- [Problem to solve]: Give only a number in reply. It should be how many lines in the records contain the string "true".

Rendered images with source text
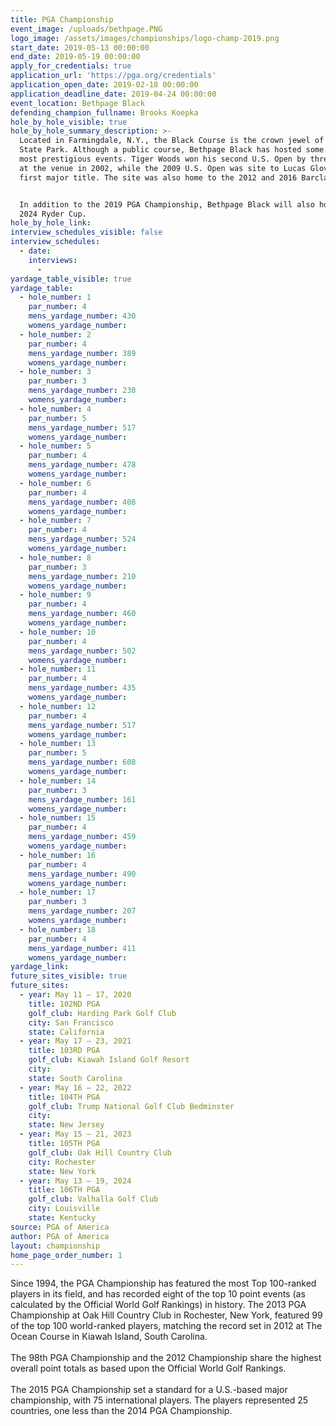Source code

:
 ```yaml
---
title: PGA Championship
event_image: /uploads/bethpage.PNG
logo_image: /assets/images/championships/logo-champ-2019.png
start_date: 2019-05-13 00:00:00
end_date: 2019-05-19 00:00:00
apply_for_credentials: true
application_url: 'https://pga.org/credentials'
application_open_date: 2019-02-18 00:00:00
application_deadline_date: 2019-04-24 00:00:00
event_location: Bethpage Black
defending_champion_fullname: Brooks Koepka
hole_by_hole_visible: true
hole_by_hole_summary_description: >-
  Located in Farmingdale, N.Y., the Black Course is the crown jewel of Bethpage
  State Park. Although a public course, Bethpage Black has hosted some of golf’s
  most prestigious events. Tiger Woods won his second U.S. Open by three strokes
  at the venue in 2002, while the 2009 U.S. Open was site to Lucas Glover’s
  first major title. The site was also home to the 2012 and 2016 Barclays. 


  In addition to the 2019 PGA Championship, Bethpage Black will also host the
  2024 Ryder Cup.
hole_by_hole_link:
interview_schedules_visible: false
interview_schedules:
  - date:
    interviews:
      -
yardage_table_visible: true
yardage_table:
  - hole_number: 1
    par_number: 4
    mens_yardage_number: 430
    womens_yardage_number:
  - hole_number: 2
    par_number: 4
    mens_yardage_number: 389
    womens_yardage_number:
  - hole_number: 3
    par_number: 3
    mens_yardage_number: 230
    womens_yardage_number:
  - hole_number: 4
    par_number: 5
    mens_yardage_number: 517
    womens_yardage_number:
  - hole_number: 5
    par_number: 4
    mens_yardage_number: 478
    womens_yardage_number:
  - hole_number: 6
    par_number: 4
    mens_yardage_number: 408
    womens_yardage_number:
  - hole_number: 7
    par_number: 4
    mens_yardage_number: 524
    womens_yardage_number:
  - hole_number: 8
    par_number: 3
    mens_yardage_number: 210
    womens_yardage_number:
  - hole_number: 9
    par_number: 4
    mens_yardage_number: 460
    womens_yardage_number:
  - hole_number: 10
    par_number: 4
    mens_yardage_number: 502
    womens_yardage_number:
  - hole_number: 11
    par_number: 4
    mens_yardage_number: 435
    womens_yardage_number:
  - hole_number: 12
    par_number: 4
    mens_yardage_number: 517
    womens_yardage_number:
  - hole_number: 13
    par_number: 5
    mens_yardage_number: 608
    womens_yardage_number:
  - hole_number: 14
    par_number: 3
    mens_yardage_number: 161
    womens_yardage_number:
  - hole_number: 15
    par_number: 4
    mens_yardage_number: 459
    womens_yardage_number:
  - hole_number: 16
    par_number: 4
    mens_yardage_number: 490
    womens_yardage_number:
  - hole_number: 17
    par_number: 3
    mens_yardage_number: 207
    womens_yardage_number:
  - hole_number: 18
    par_number: 4
    mens_yardage_number: 411
    womens_yardage_number:
yardage_link:
future_sites_visible: true
future_sites:
  - year: May 11 – 17, 2020
    title: 102ND PGA
    golf_club: Harding Park Golf Club
    city: San Francisco
    state: California
  - year: May 17 – 23, 2021
    title: 103RD PGA
    golf_club: Kiawah Island Golf Resort
    city: 
    state: South Carolina
  - year: May 16 – 22, 2022
    title: 104TH PGA
    golf_club: Trump National Golf Club Bedminster
    city: 
    state: New Jersey
  - year: May 15 – 21, 2023
    title: 105TH PGA
    golf_club: Oak Hill Country Club
    city: Rochester
    state: New York
  - year: May 13 – 19, 2024
    title: 106TH PGA
    golf_club: Valhalla Golf Club
    city: Louisville
    state: Kentucky
source: PGA of America
author: PGA of America
layout: championship
home_page_order_number: 1
---
```


Since 1994, the PGA Championship has featured the most Top 100-ranked players in its field, and has recorded eight of the top 10 point events (as calculated by the Official World Golf Rankings) in history. The 2013 PGA Championship at Oak Hill Country Club in Rochester, New York, featured 99 of the top 100 world-ranked players, matching the record set in 2012 at The Ocean Course in Kiawah Island, South Carolina. <br><br>The 98th PGA Championship and the 2012 Championship share the highest overall point totals as based upon the Official World Golf Rankings. <br><br>​The 2015 PGA Championship set a standard for a U.S.-based major championship, with 75 international players. The players represented 25 countries, one less than the 2014 PGA Championship.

- [Solution to the exercise]: 4